- _Data shown_

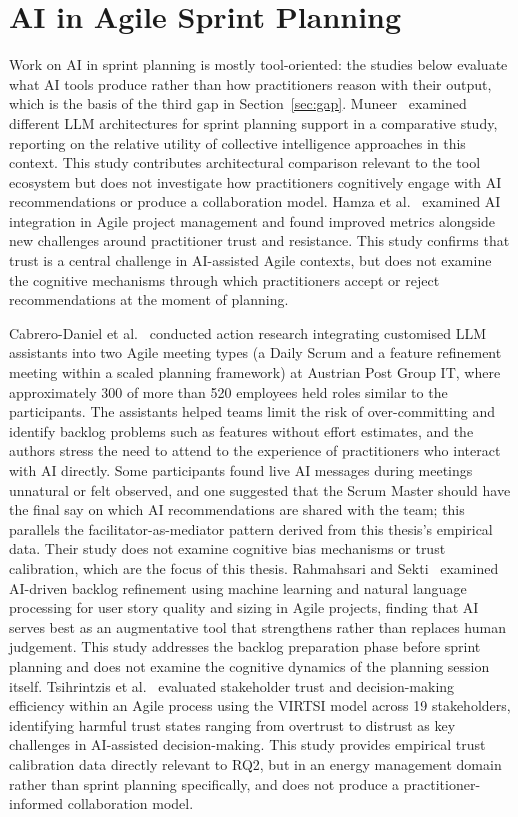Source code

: \documentclass[a4paper,twoside]{bth}
\begin{document}
\section{AI in Agile Sprint Planning}

Work on AI in sprint planning is mostly tool-oriented: the studies below evaluate what AI tools produce rather than how practitioners reason with their output, which is the basis of the third gap in Section~\ref{sec:gap}. Muneer~\cite{muneer2025leveraging} examined different LLM architectures for sprint planning support in a comparative study, reporting on the relative utility of collective intelligence approaches in this context. This study contributes architectural comparison relevant to the tool ecosystem but does not investigate how practitioners cognitively engage with AI recommendations or produce a collaboration model. Hamza et al.~\cite{hamza2025agile} examined AI integration in Agile project management and found improved metrics alongside new challenges around practitioner trust and resistance. This study confirms that trust is a central challenge in AI-assisted Agile contexts, but does not examine the cognitive mechanisms through which practitioners accept or reject recommendations at the moment of planning.

Cabrero-Daniel et al.~\cite{cabrero2024exploring} conducted action research integrating customised LLM assistants into two Agile meeting types (a Daily Scrum and a feature refinement meeting within a scaled planning framework) at Austrian Post Group IT, where approximately 300 of more than 520 employees held roles similar to the participants. The assistants helped teams limit the risk of over-committing and identify backlog problems such as features without effort estimates, and the authors stress the need to attend to the experience of practitioners who interact with AI directly. Some participants found live AI messages during meetings unnatural or felt observed, and one suggested that the Scrum Master should have the final say on which AI recommendations are shared with the team; this parallels the facilitator-as-mediator pattern derived from this thesis's empirical data. Their study does not examine cognitive bias mechanisms or trust calibration, which are the focus of this thesis. Rahmahsari and Sekti~\cite{rahmahsari2026ai} examined AI-driven backlog refinement using machine learning and natural language processing for user story quality and sizing in Agile projects, finding that AI serves best as an augmentative tool that strengthens rather than replaces human judgement. This study addresses the backlog preparation phase before sprint planning and does not examine the cognitive dynamics of the planning session itself. Tsihrintzis et al.~\cite{tsihrintzis2025virtsi} evaluated stakeholder trust and decision-making efficiency within an Agile process using the VIRTSI model across 19 stakeholders, identifying harmful trust states ranging from overtrust to distrust as key challenges in AI-assisted decision-making. This study provides empirical trust calibration data directly relevant to RQ2, but in an energy management domain rather than sprint planning specifically, and does not produce a practitioner-informed collaboration model.
\end{document}
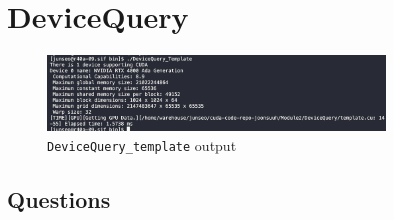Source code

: \documentclass[../main.tex]{subfiles}
\begin{document}
\pagestyle{fancy}

\section*{DeviceQuery}

\begin{figure}
    [ht]
    \centering
    \includegraphics[width=0.8\textwidth]{devicequery.png}
    \caption{\texttt{DeviceQuery\_template} output}
\end{figure}

\subsection*{Questions}
\end{document}
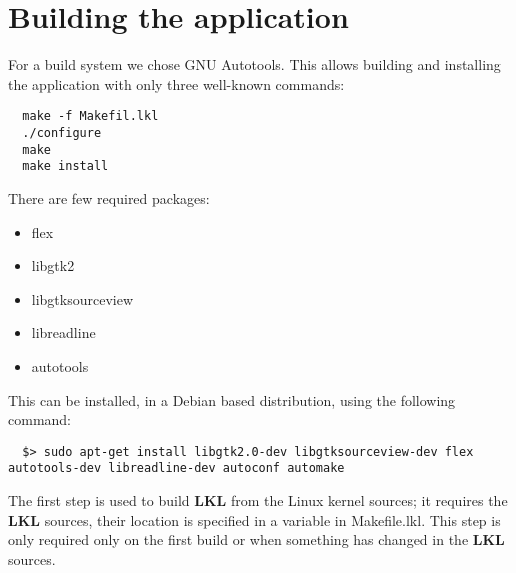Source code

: \chapter{Building the application}

For a build system we chose GNU Autotools. This allows building
and installing the application with only three well-known commands:

\lstset{language=bash,caption=Build System,label=lst:building}
\begin{lstlisting}
  make -f Makefil.lkl
  ./configure
  make
  make install
\end{lstlisting}

There are few required packages:
\begin{itemize}
  \item flex
  \item libgtk2
  \item libgtksourceview
  \item libreadline
  \item autotools
\end{itemize}

This can be installed, in a Debian based distribution, using the following 
command:
\lstset{language=zsh,caption=Required packages,label=lst:bpacakges}
\begin{lstlisting}
  $> sudo apt-get install libgtk2.0-dev libgtksourceview-dev flex autotools-dev libreadline-dev autoconf automake
\end{lstlisting}

The first step is used to build \textbf{LKL} from the Linux kernel sources; it
requires the \textbf{LKL} sources, their location is specified in a variable in
Makefile.lkl. This step is only required only on the first build or
when something has changed in the \textbf{LKL} sources.

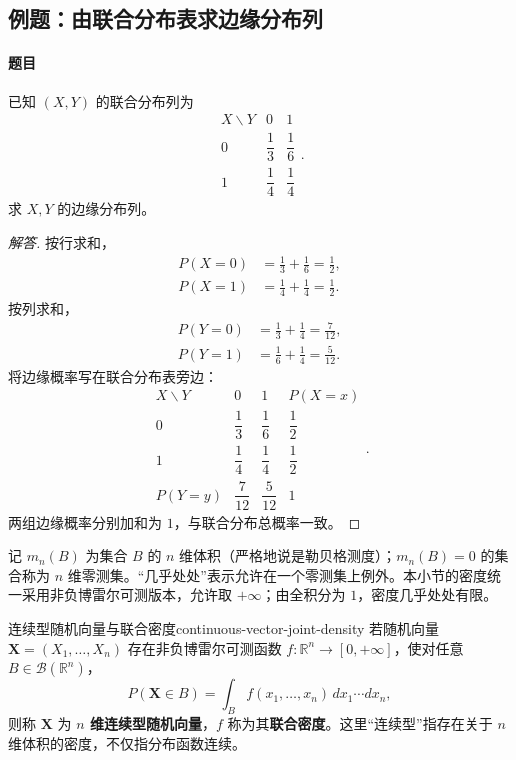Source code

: \subsection{例题：由联合分布表求边缘分布列}\label{note:c3:e2}
\paragraph{题目}
已知 $(X,Y)$ 的联合分布列为
\[
\begin{array}{c|cc}
X\backslash Y&0&1\\ \hline
0&\dfrac13&\dfrac16\\[2pt]
1&\dfrac14&\dfrac14
\end{array}.
\]
求 $X,Y$ 的边缘分布列。

\begin{proof}[解答]
按行求和，
\begin{align*}
P(X=0)&=\frac13+\frac16=\frac12,\\
P(X=1)&=\frac14+\frac14=\frac12.
\end{align*}
按列求和，
\begin{align*}
P(Y=0)&=\frac13+\frac14=\frac7{12},\\
P(Y=1)&=\frac16+\frac14=\frac5{12}.
\end{align*}
将边缘概率写在联合分布表旁边：
\[
\begin{array}{c|cc|c}
X\backslash Y&0&1&P(X=x)\\ \hline
0&\dfrac13&\dfrac16&\dfrac12\\[2pt]
1&\dfrac14&\dfrac14&\dfrac12\\[2pt] \hline
P(Y=y)&\dfrac7{12}&\dfrac5{12}&1
\end{array}.
\]
两组边缘概率分别加和为 $1$，与联合分布总概率一致。
\end{proof}

记 $m_n(B)$ 为集合 $B$ 的 $n$ 维体积（严格地说是勒贝格测度）；$m_n(B)=0$ 的集合称为 $n$ 维零测集。“几乎处处”表示允许在一个零测集上例外。本小节的密度统一采用非负博雷尔可测版本，允许取 $+\infty$；由全积分为 $1$，密度几乎处处有限。

\begin{mydefinition}{连续型随机向量与联合密度}{continuous-vector-joint-density}
若随机向量 $\boldsymbol X=(X_1,\ldots,X_n)$ 存在非负博雷尔可测函数 $f:\mathbb R^n\to[0,+\infty]$，使对任意 $B\in\mathcal B(\mathbb R^n)$，
\[
P(\boldsymbol X\in B)=\int_B f(x_1,\ldots,x_n)\,dx_1\cdots dx_n,
\]
则称 $\boldsymbol X$ 为 \textbf{$n$ 维连续型随机向量}，$f$ 称为其\textbf{联合密度}。这里“连续型”指存在关于 $n$ 维体积的密度，不仅指分布函数连续。
\end{mydefinition}

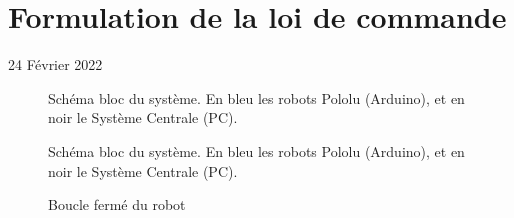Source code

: \section{Formulation de la loi de commande}

\begin{flushright}
24 Février 2022
\end{flushright}

\begin{figure}[h!]
    \centering
    
    \caption{Schéma bloc du système. En bleu les robots Pololu (Arduino), et en noir le Système Centrale (PC).}
    \label{fig:formulation_commande}
\end{figure}

\begin{figure}[h!]
    \centering
    
    \caption{Schéma bloc du système. En bleu les robots Pololu (Arduino), et en noir le Système Centrale (PC).}
    \label{fig:robot}
\end{figure}

\begin{figure}[h!]
    \centering
    
    \caption{Boucle fermé du robot}
    \label{fig:robot_pid}
\end{figure}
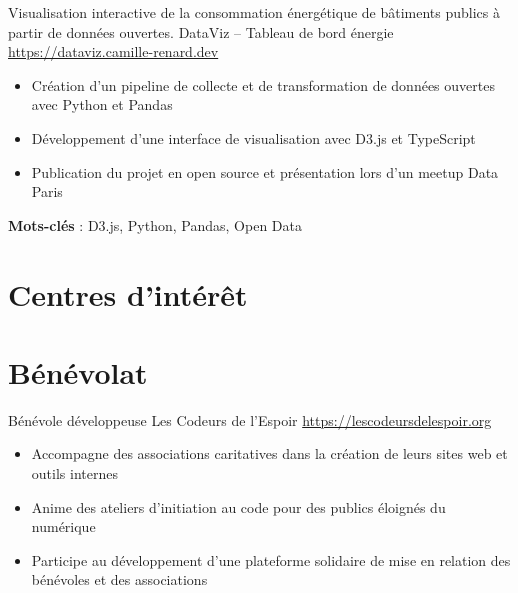 \documentclass[a4paper, serif, 10pt]{moderncv}
\begin{document}
        {Visualisation interactive de la consommation énergétique de bâtiments publics à partir de données ouvertes.}
        {DataViz – Tableau de bord énergie}
        {\url{https://dataviz.camille-renard.dev}}
        {}
        {\begin{itemize}
\item Création d’un pipeline de collecte et de transformation de données ouvertes avec Python et Pandas
\item Développement d’une interface de visualisation avec D3.js et TypeScript
\item Publication du projet en open source et présentation lors d’un meetup Data Paris
\end{itemize}
\textbf{Mots-clés} : D3.js, Python, Pandas, Open Data}
\section{Centres d'intérêt}

\section{Bénévolat}

        {Bénévole développeuse}
        {Les Codeurs de l’Espoir}
        {\url{https://lescodeursdelespoir.org}}
        {}
        {\begin{itemize}
\item Accompagne des associations caritatives dans la création de leurs sites web et outils internes
\item Anime des ateliers d’initiation au code pour des publics éloignés du numérique
\item Participe au développement d’une plateforme solidaire de mise en relation des bénévoles et des associations
\end{itemize}}
\end{document}
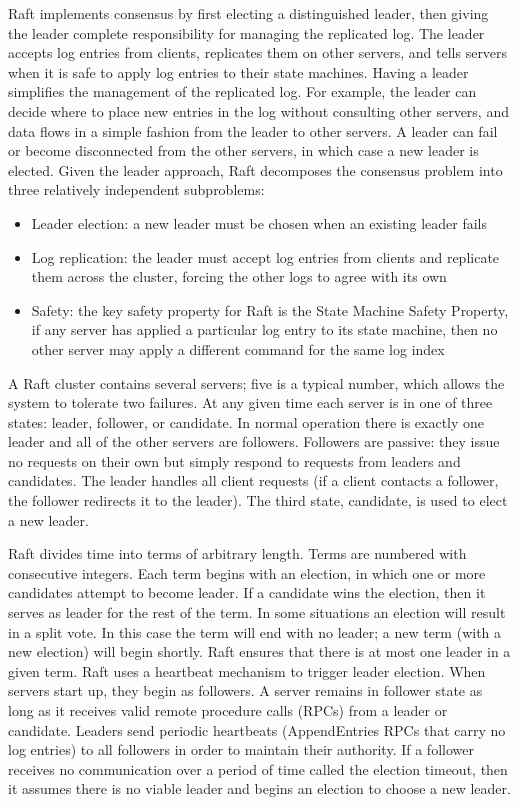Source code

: \documentclass[12pt,letterpaper]{article}
\begin{document}
Raft implements consensus by first electing a distinguished leader, then giving the leader complete responsibility for managing the replicated log. The leader accepts log entries from clients, replicates them on other servers, and tells servers when it is safe to apply log entries to their state machines. Having a leader simplifies the management of the replicated log. For example, the leader can decide where to place new entries in the log without consulting other servers, and data flows in a simple fashion from the leader to other servers. A leader can fail or become disconnected from the other servers, in which case a new leader is elected. Given the leader approach, Raft decomposes the consensus problem into three relatively independent subproblems:
\begin{itemize}
    \item Leader election: a new leader must be chosen when an
existing leader fails
    \item Log replication: the leader must accept log entries
from clients and replicate them across the cluster, forcing the other logs to agree with its own
    \item Safety: the key safety property for Raft is the State Machine Safety Property, if any server has applied a particular log entry to its state machine, then no other server may apply a different command for the same log index
\end{itemize}

A Raft cluster contains several servers; five is a typical number, which allows the system to tolerate two failures. At any given time each server is in one of three states: leader, follower, or candidate. In normal operation there is exactly one leader and all of the other servers are followers. Followers are passive: they issue no requests on their own but simply respond to requests from leaders and candidates. The leader handles all client requests (if a client contacts a follower, the follower redirects it to the leader). The third state, candidate, is used to elect a new leader.

Raft divides time into terms of arbitrary length. Terms are numbered with consecutive integers. Each term begins with an election, in which one or more candidates attempt to become leader. If a candidate wins the election, then it serves as leader for the rest of the term. In some situations an election will result in a split vote. In this case the term will end with no leader; a new term (with a new election) will begin shortly. Raft ensures that there is at most one leader in a given term. Raft uses a heartbeat mechanism to trigger leader election. When servers start up, they begin as followers. A server remains in follower state as long as it receives valid remote procedure calls (RPCs) from a leader or candidate. Leaders send periodic heartbeats (AppendEntries RPCs that carry no log entries) to all followers in order to maintain their authority. If a follower receives no communication over a period of time called the election timeout, then it assumes there is no viable leader and begins an election to choose a new leader.
\end{document}
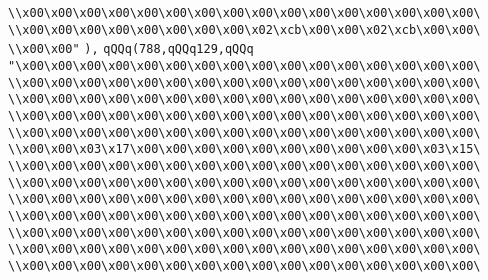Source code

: \verb|\\x00\x00\x00\x00\x00\x00\x00\x00\x00\x00\x00\x00\x00\x00\x00\x00\|\newline
\verb|\\x00\x00\x00\x00\x00\x00\x00\x00\x02\xcb\x00\x00\x02\xcb\x00\x00\|\newline
\verb|\\x00\x00"|\newline
\verb|),|\newline
\verb|qQQq(788,qQQq129,qQQq|\newline
\verb|"\x00\x00\x00\x00\x00\x00\x00\x00\x00\x00\x00\x00\x00\x00\x00\x00\|\newline
\verb|\\x00\x00\x00\x00\x00\x00\x00\x00\x00\x00\x00\x00\x00\x00\x00\x00\|\newline
\verb|\\x00\x00\x00\x00\x00\x00\x00\x00\x00\x00\x00\x00\x00\x00\x00\x00\|\newline
\verb|\\x00\x00\x00\x00\x00\x00\x00\x00\x00\x00\x00\x00\x00\x00\x00\x00\|\newline
\verb|\\x00\x00\x00\x00\x00\x00\x00\x00\x00\x00\x00\x00\x00\x00\x00\x00\|\newline
\verb|\\x00\x00\x03\x17\x00\x00\x00\x00\x00\x00\x00\x00\x00\x00\x03\x15\|\newline
\verb|\\x00\x00\x00\x00\x00\x00\x00\x00\x00\x00\x00\x00\x00\x00\x00\x00\|\newline
\verb|\\x00\x00\x00\x00\x00\x00\x00\x00\x00\x00\x00\x00\x00\x00\x00\x00\|\newline
\verb|\\x00\x00\x00\x00\x00\x00\x00\x00\x00\x00\x00\x00\x00\x00\x00\x00\|\newline
\verb|\\x00\x00\x00\x00\x00\x00\x00\x00\x00\x00\x00\x00\x00\x00\x00\x00\|\newline
\verb|\\x00\x00\x00\x00\x00\x00\x00\x00\x00\x00\x00\x00\x00\x00\x00\x00\|\newline
\verb|\\x00\x00\x00\x00\x00\x00\x00\x00\x00\x00\x00\x00\x00\x00\x00\x00\|\newline
\verb|\\x00\x00\x00\x00\x00\x00\x00\x00\x00\x00\x00\x00\x00\x00\x00\x00\|\newline
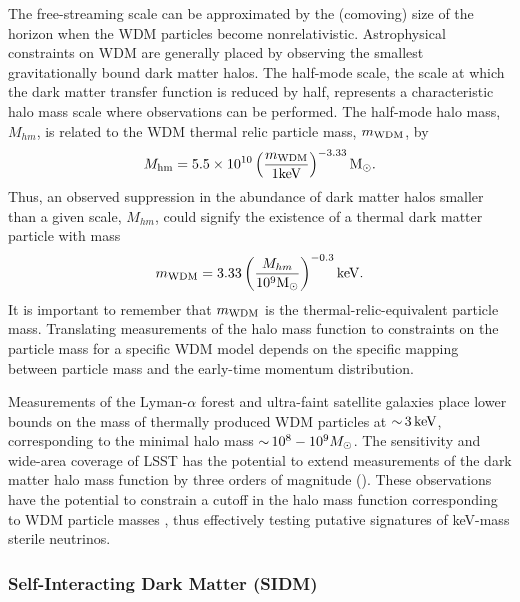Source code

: The free-streaming scale can be approximated by the (comoving) size of the horizon when the WDM particles become nonrelativistic. 
Astrophysical constraints on WDM are generally placed by observing the smallest gravitationally bound dark matter halos.  
The half-mode scale, the scale at which the dark matter transfer function is reduced by half, represents a characteristic halo mass scale where observations can be performed. 
The half-mode halo mass, $M_{hm}$, is related to the WDM thermal relic particle mass, $m_{\rm WDM}$, by \citep[\eg][]{Bullock:2017xww}
\begin{equation} \label{eqn:Mhm}
    M_{\rm hm} = 5.5 \times 10^{10} \left( \frac{m_{\rm WDM}}{1 {\rm keV}} \right)^{-3.33} {\rm M_\odot}.
\end{equation}
Thus, an observed suppression in the abundance of dark matter halos smaller than a given scale, $M_{hm}$, could signify the existence of a thermal dark matter particle with mass
\begin{equation}
    m_{\rm WDM} =  3.33 \left(\frac{M_{hm}}{10^{9} {\rm M_\odot}} \right)^{-0.3} {\rm keV}.
\end{equation}
It is important to remember that $m_{\rm WDM}$ is the thermal-relic-equivalent particle mass. Translating measurements of the halo mass function to constraints on the particle mass for a specific WDM model depends on the specific mapping between particle mass and the early-time momentum distribution.

Measurements of the Lyman-$\alpha$ forest \citep[\eg][]{Viel:2013,2017PhRvD..96b3522I} and ultra-faint satellite galaxies \citep[\eg][]{Jethwa:2018,Kim:2017iwr,Nadler:2018}  place lower bounds on the mass of thermally produced WDM particles at $ {\sim}\, 3\mathrm{\,keV}$, corresponding to the minimal halo mass $ {\sim}\, 10^8-10^9 M_\odot$.
The sensitivity and wide-area coverage of LSST has the potential to extend measurements of the dark matter halo mass function by three orders of magnitude (). 
These observations have the potential to constrain a cutoff in the halo mass function corresponding to WDM particle masses , thus effectively testing putative signatures of keV-mass sterile neutrinos.


\subsubsection{Self-Interacting Dark Matter (SIDM)}
\label{sec:sidm}

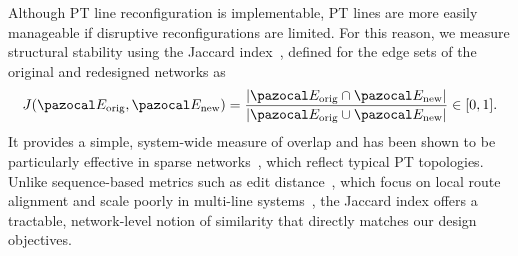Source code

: \documentclass[a4paper,fleqn]{cas-sc}
\begin{document}
Although PT line reconfiguration is implementable, PT lines are more easily manageable if disruptive reconfigurations are limited. For this reason, we measure structural stability using the Jaccard index~\citep{jaccard1901etude}, defined for the edge sets of the original and redesigned networks as
\begin{equation}
J(\pazocal E_{\text{orig}},\pazocal E_{\text{new}})
=\frac{|\pazocal E_{\text{orig}}\cap \pazocal E_{\text{new}}|}
       {|\pazocal E_{\text{orig}}\cup \pazocal E_{\text{new}}|}\in[0,1].
\label{eq:jaccard}
\end{equation}
It provides a simple, system-wide measure of overlap and has been shown to be particularly effective in sparse networks~\citep{travieso2024analytical}, which reflect typical PT topologies. Unlike sequence-based metrics such as edit distance~\citep{cheng2025computing}, which focus on local route alignment and scale poorly in multi-line systems~\citep{jain2024graph}, the Jaccard index offers a tractable, network-level notion of similarity that directly matches our design objectives.
%
\end{document}
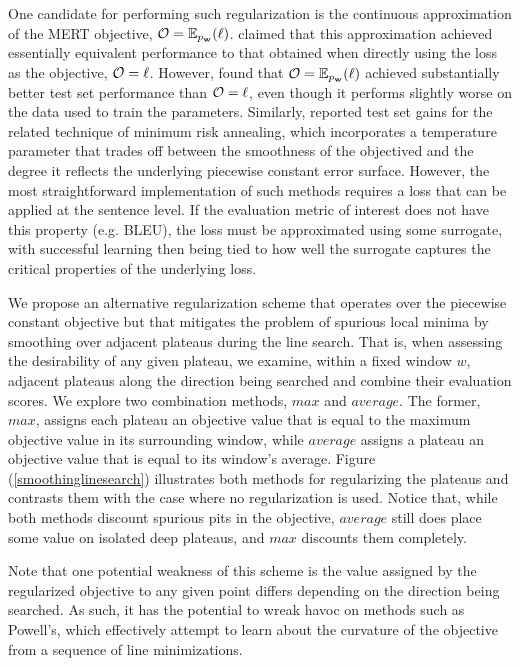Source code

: \documentclass[11pt,tightenlines,kern-1pt]{article}
\begin{document}
One candidate for performing such regularization is the continuous approximation of the MERT objective, \mbox{${\cal O} = \mathbb{E}_{p_{\bf w}}({\ell})$}.  claimed that this approximation achieved essentially equivalent performance to that obtained when directly using the loss as the objective, \mbox{${\cal O} = \ell$}. However,  found that \mbox{${\cal O} = \mathbb{E}_{p_{\bf w}}({\ell})$} achieved substantially better test set performance than \mbox{${\cal O} = \ell$}, even though it performs slightly worse on the data used to train the parameters. Similarly,  reported test set gains for the related technique of minimum risk annealing, which incorporates a temperature parameter that trades off between the smoothness of the objectived and the degree it reflects the underlying piecewise constant error surface. 
However, the most straightforward implementation of such methods requires a loss that can be applied at the sentence level. If the evaluation metric of interest does not have this property (e.g. BLEU), the loss must be approximated using some surrogate, with successful learning then being tied to how well the surrogate captures the critical properties of the underlying loss.  

We propose an alternative regularization scheme that operates over the piecewise constant objective but that mitigates the problem of spurious local minima by smoothing over adjacent plateaus during the line search. That is, when assessing the desirability of any given plateau, we examine, within a fixed window \mbox{$w$}, adjacent plateaus along the direction being searched and combine their evaluation scores. We explore two combination methods, \mbox{$max$} and \mbox{$average$}. The former, \mbox{$max$}, assigns each plateau an objective value that is equal to the maximum objective value in its surrounding window, while \mbox{$average$} assigns a plateau an objective value that is equal to its window's average. Figure (\ref{smoothinglinesearch}) illustrates both methods for regularizing the plateaus and contrasts them with the case where no regularization is used. Notice that, while both methods discount spurious pits in the objective, \mbox{$average$} still does place some value on isolated deep plateaus, and \mbox{$max$} discounts them completely.

Note that one potential weakness of this scheme is the value assigned by the regularized objective to any given point differs depending on the direction being searched. As such, it has the potential to wreak havoc on methods such as Powell's, which effectively attempt to learn about the curvature of the objective from a sequence of line minimizations. 
\end{document}
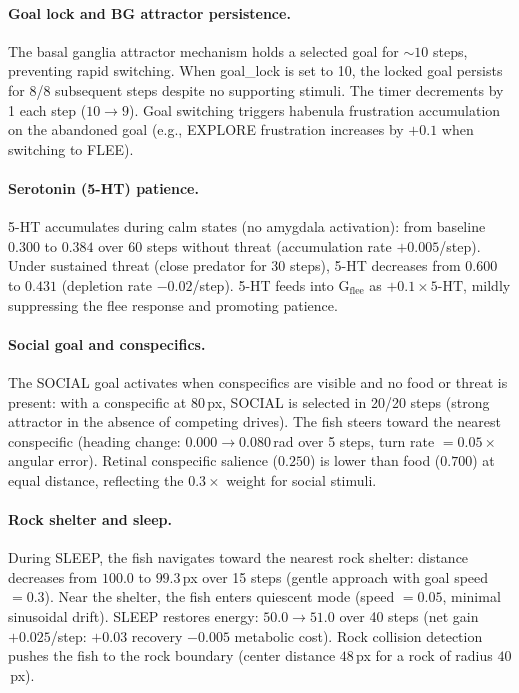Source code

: \documentclass[11pt,a4paper]{article}
\begin{document}
\paragraph{Goal lock and BG attractor persistence.}
The basal ganglia attractor mechanism holds a selected goal for $\sim\!10$
steps, preventing rapid switching. When goal\_lock is set to 10, the
locked goal persists for 8/8 subsequent steps despite no supporting stimuli.
The timer decrements by 1 each step ($10 \to 9$). Goal switching triggers
habenula frustration accumulation on the abandoned goal (e.g., EXPLORE
frustration increases by $+0.1$ when switching to FLEE).

\paragraph{Serotonin (5-HT) patience.}
5-HT accumulates during calm states (no amygdala activation): from
baseline $0.300$ to $0.384$ over 60 steps without threat
(accumulation rate $+0.005$/step). Under sustained threat (close predator
for 30 steps), 5-HT decreases from $0.600$ to $0.431$
(depletion rate $-0.02$/step). 5-HT feeds into G$_\text{flee}$ as
$+0.1 \times \text{5-HT}$, mildly suppressing the flee response
and promoting patience.

\paragraph{Social goal and conspecifics.}
The SOCIAL goal activates when conspecifics are visible and
no food or threat is present: with a conspecific at $80$\,px,
SOCIAL is selected in 20/20 steps (strong attractor in the absence of
competing drives). The fish steers toward the nearest conspecific
(heading change: $0.000 \to 0.080$\,rad over 5 steps, turn rate
$= 0.05 \times$ angular error). Retinal conspecific salience ($0.250$)
is lower than food ($0.700$) at equal distance, reflecting the $0.3\times$
weight for social stimuli.

\paragraph{Rock shelter and sleep.}
During SLEEP, the fish navigates toward the nearest rock shelter:
distance decreases from $100.0$ to $99.3$\,px over 15 steps
(gentle approach with goal speed $= 0.3$). Near the shelter,
the fish enters quiescent mode (speed $= 0.05$, minimal sinusoidal drift).
SLEEP restores energy: $50.0 \to 51.0$ over 40 steps (net gain
$+0.025$/step: $+0.03$ recovery $-0.005$ metabolic cost).
Rock collision detection pushes the fish to the rock boundary
(center distance $48$\,px for a rock of radius $40$\,px).
\end{document}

- _Task objective_
Each line in the data where the string "distribution" occurs should be identified and copied.

- _Answer below_
This can be installed, in a Debian based distribution, using the following 
It is important to remember that $m_{\rm WDM}$ is the thermal-relic-equivalent particle mass. Translating measurements of the halo mass function to constraints on the particle mass for a specific WDM model depends on the specific mapping between particle mass and the early-time momentum distribution.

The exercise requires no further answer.